EXERCISE INPUTS: Begin
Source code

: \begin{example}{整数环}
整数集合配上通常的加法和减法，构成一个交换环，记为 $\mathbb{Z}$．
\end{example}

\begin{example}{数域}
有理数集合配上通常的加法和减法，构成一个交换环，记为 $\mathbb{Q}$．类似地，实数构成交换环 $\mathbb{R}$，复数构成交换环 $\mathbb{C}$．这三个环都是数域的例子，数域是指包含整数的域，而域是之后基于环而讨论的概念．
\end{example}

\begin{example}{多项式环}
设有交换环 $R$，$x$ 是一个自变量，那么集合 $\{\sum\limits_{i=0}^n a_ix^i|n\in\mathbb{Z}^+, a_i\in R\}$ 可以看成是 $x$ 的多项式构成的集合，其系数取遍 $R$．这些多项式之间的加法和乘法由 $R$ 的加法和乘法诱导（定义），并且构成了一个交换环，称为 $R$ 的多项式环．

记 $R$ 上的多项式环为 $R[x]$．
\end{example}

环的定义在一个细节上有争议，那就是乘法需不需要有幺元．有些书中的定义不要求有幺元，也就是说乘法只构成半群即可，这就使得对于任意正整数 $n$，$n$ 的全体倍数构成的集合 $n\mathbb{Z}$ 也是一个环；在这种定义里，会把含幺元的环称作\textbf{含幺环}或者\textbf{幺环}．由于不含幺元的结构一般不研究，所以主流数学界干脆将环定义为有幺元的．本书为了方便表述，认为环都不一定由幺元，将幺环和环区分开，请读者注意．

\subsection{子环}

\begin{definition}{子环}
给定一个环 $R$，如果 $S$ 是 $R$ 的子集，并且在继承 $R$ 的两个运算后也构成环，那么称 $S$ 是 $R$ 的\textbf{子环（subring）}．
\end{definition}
EXERCISE INPUTS: End
• [WHAT IS REQUIRED]:
From the first line to the last, copy every record exactly.

• [ANSWER SPACE]:
Source code

: \begin{example}{整数环}
整数集合配上通常的加法和减法，构成一个交换环，记为 $\mathbb{Z}$．
\end{example}

\begin{example}{数域}
有理数集合配上通常的加法和减法，构成一个交换环，记为 $\mathbb{Q}$．类似地，实数构成交换环 $\mathbb{R}$，复数构成交换环 $\mathbb{C}$．这三个环都是数域的例子，数域是指包含整数的域，而域是之后基于环而讨论的概念．
\end{example}

\begin{example}{多项式环}
设有交换环 $R$，$x$ 是一个自变量，那么集合 $\{\sum\limits_{i=0}^n a_ix^i|n\in\mathbb{Z}^+, a_i\in R\}$ 可以看成是 $x$ 的多项式构成的集合，其系数取遍 $R$．这些多项式之间的加法和乘法由 $R$ 的加法和乘法诱导（定义），并且构成了一个交换环，称为 $R$ 的多项式环．

记 $R$ 上的多项式环为 $R[x]$．
\end{example}

环的定义在一个细节上有争议，那就是乘法需不需要有幺元．有些书中的定义不要求有幺元，也就是说乘法只构成半群即可，这就使得对于任意正整数 $n$，$n$ 的全体倍数构成的集合 $n\mathbb{Z}$ 也是一个环；在这种定义里，会把含幺元的环称作\textbf{含幺环}或者\textbf{幺环}．由于不含幺元的结构一般不研究，所以主流数学界干脆将环定义为有幺元的．本书为了方便表述，认为环都不一定由幺元，将幺环和环区分开，请读者注意．

\subsection{子环}

\begin{definition}{子环}
给定一个环 $R$，如果 $S$ 是 $R$ 的子集，并且在继承 $R$ 的两个运算后也构成环，那么称 $S$ 是 $R$ 的\textbf{子环（subring）}．
\end{definition}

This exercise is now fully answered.